Q: Who are the key customers for your products and solutions by market segment? And geographically, where are you strongest, and where do you hope to expand?
A: We can’t talk about individual customers unless they do so themselves – such as Norges Bank and Vaultex, case studies of which are on our website. We are spread widely around the world – we have equipment in over 100 countries, an installed base of more than 400 highspeed and 1,700 desktop sorters and a good split between central banks and the commercial sector. Where we are probably weakest is in the US, which is ironic considering that that is where our main manufacturing is located, but this is a position we are quickly changing. To reinforce our regional presence, we are changing our internal structure – which is quite centralised – to a more regional structure. Shawn Ashdown, who is based in Melbourne, is now responsible for Asia Pacific. Jim Richards is now responsible for EMEA and Darren Wick for the Americas.

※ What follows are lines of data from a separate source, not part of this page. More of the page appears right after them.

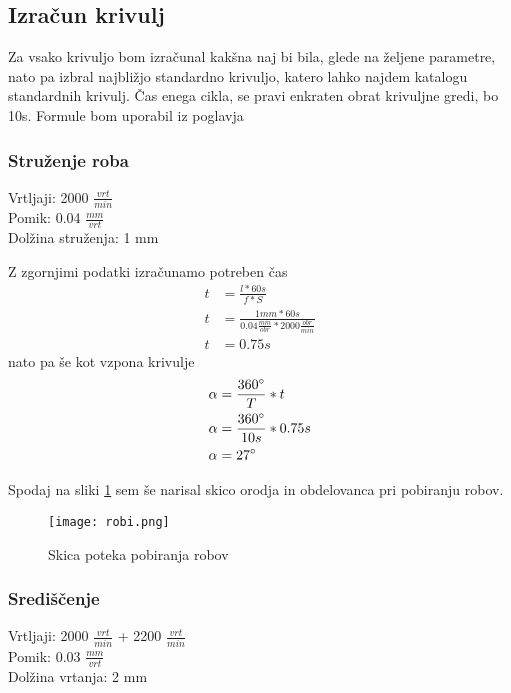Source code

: \subsection{Izračun krivulj}
Za vsako krivuljo bom izračunal kakšna naj bi bila, glede na
željene parametre, nato pa izbral najbližjo standardno krivuljo,
katero lahko najdem katalogu standardnih krivulj.
Čas enega cikla, se pravi enkraten obrat krivuljne gredi, bo 10s.
Formule bom uporabil iz poglavja 

\subsubsection{Struženje roba}
Vrtljaji: 2000 \( \frac{vrt}{min} \) \\
Pomik: 0.04 \( \frac{mm}{vrt} \) \\
Dolžina struženja: 1 mm

Z zgornjimi podatki izračunamo potreben čas
\begin{equation}
	\begin{split}
		t &= \frac{l*60s}{f*S} \\
		t &= \frac{1mm*60s}{0.04\frac{mm}{obr}*2000\frac{obr}{min}} \\
		t &= 0.75 s
	\end{split}
\end{equation}
nato pa še kot vzpona krivulje
\begin{equation}
	\begin{split}
		\alpha &= \frac{360\degree}{T} * t \\
		\alpha &= \frac{360\degree}{10s} * 0.75 s\\
		\alpha &= 27\degree
	\end{split}
\end{equation}

Spodaj na sliki \ref{shema_robov} sem še narisal skico orodja
in obdelovanca pri pobiranju robov.
\begin{figure}[H]
	\begin{center}
		\texttt{[image: robi.png]}
		\caption{Skica poteka pobiranja robov
			\cite{lasten}}
		\label{shema_robov}
	\end{center}
\end{figure}

\subsubsection{Središčenje}
Vrtljaji: 2000 \( \frac{vrt}{min} \) + 2200 \( \frac{vrt}{min} \)\\
Pomik: 0.03 \( \frac{mm}{vrt} \) \\
Dolžina vrtanja: 2 mm

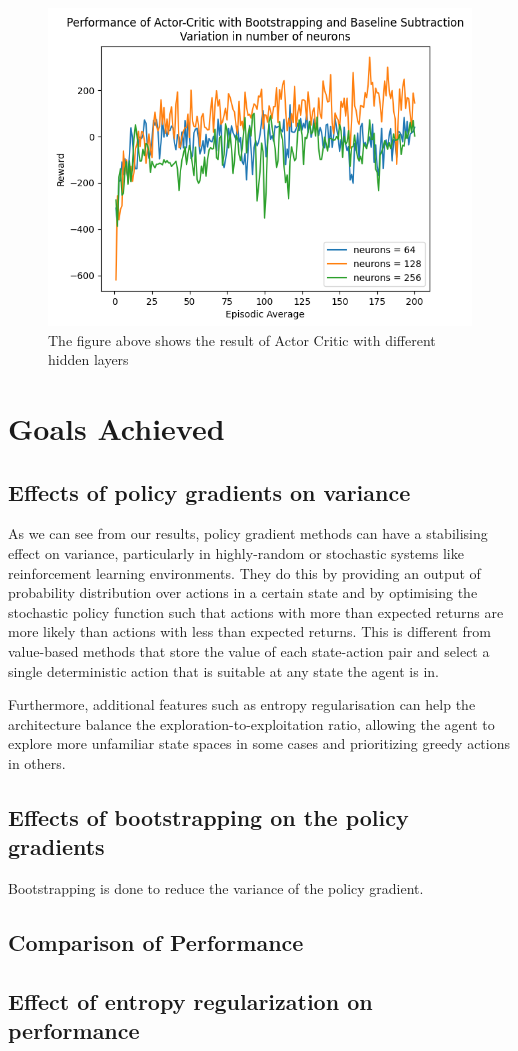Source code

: \documentclass{article}
\begin{document}
\begin{figure}[htbp]
\centering
\includegraphics[width=0.9\linewidth]{Report/images/12.Performance_of_Actor_Critic_BSandBS_Neurons.png}
\caption{\label{fig:ActorCriticBS2-different hidden layers}The figure above shows the result of Actor Critic with different hidden layers}
\end{figure}

\section{Goals Achieved}
\subsection{Effects of policy gradients on variance}
As we can see from our results, policy gradient methods can have a stabilising effect on variance, particularly in highly-random or stochastic systems like reinforcement learning environments. They do this by providing an output of  probability distribution over actions in a certain state and by optimising the stochastic policy function such that actions with more than expected returns are more likely than actions with less than expected returns. This is different from value-based methods that store the value of each state-action pair and select a single deterministic action that is suitable at any state the agent is in.  
\par Furthermore, additional features such as entropy regularisation can help the architecture balance the exploration-to-exploitation ratio, allowing the agent to explore more unfamiliar state spaces in some cases and prioritizing greedy actions in others. 
\subsection{Effects of bootstrapping on the policy gradients}
Bootstrapping is done to reduce the variance of the policy gradient. 
\subsection{Comparison of Performance}
\subsection{Effect of entropy regularization on performance}



\end{document}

This new structure will enable us to get closer to our customers – on the ground, understanding customers and providing solutions.

Q: Can you give a run-down on your portfolio – and which areas/solutions do you think as most important for the future?
A: Our portfolio includes software and data solutions, hardware and consultancy, supported by our service team. Our hardware range spans desktop sorters to large single note inspection (SNI) systems. All have a role to play in the future. SNI is becoming particularly important – it’s all about the integrity of banknotes. There is a lot more public scrutiny these days and one of our roles is protecting that integrity. SNI is at the start of that, and the 7000 does just that – it checks that banknotes are ft for circulation and that the features are working. We have been very successful in the last 12 months with this particular line.

Our mid-speed systems are on a smaller scale and slower. But they still have to perform the same functions. And it isn’t just about the speed – it’s about the authentication. That is what we are about, and is why, for example, we aren’t at the bottom end of the market – ie. Small counters.

As for software, people are always trying to become more efficient. And make the right decisions, for example regarding new features. Data is very important for those decision-makers – decisions based on facts are worth their weight in gold. As the cash cycle changes, understanding how cash moves is critically important, and central
banks are talking more and more about analytics, which is where our software comes in. Although this whole area is still immature, we expect to see big changes in the next couple of years and we are investing heavily in this area to be at the forefront of this evolution

Q: There is a constant mantra that cash is too expensive – particularly in its distribution, which is the part of the cycle where CPS sits. Where do you think efficiencies can be made, and what are you doing to help achieve these?
A: I am not sure that I agree with this mantra. Some cash cycles are very efficient. It’s all about defining a ft-for-purpose solution and each customer will be different depending on where they sit in the cash cycle. We provide the appropriate solution for them. This is where the combination of hardware and software comes in. We can always make systems faster, but so what? Efficiency is not just about speed – it’s also about driving costs down and ensuring banknote quality. One of the challenges, however, is in markets where banknote usage is lower – so driving efficiencies there is particularly important. For example, countries with 10 cash centres with small machines could consolidate into fewer centres with larger machines, which will be more efficient.

Q: Where will CPS be in five years’ time?
A: It’s no secret that we are behind the leader in the market. But I like to think that we can be No 1. Why not? Whether or not five years is the right timetable, I’m not sure. But it certainly won’t be far off.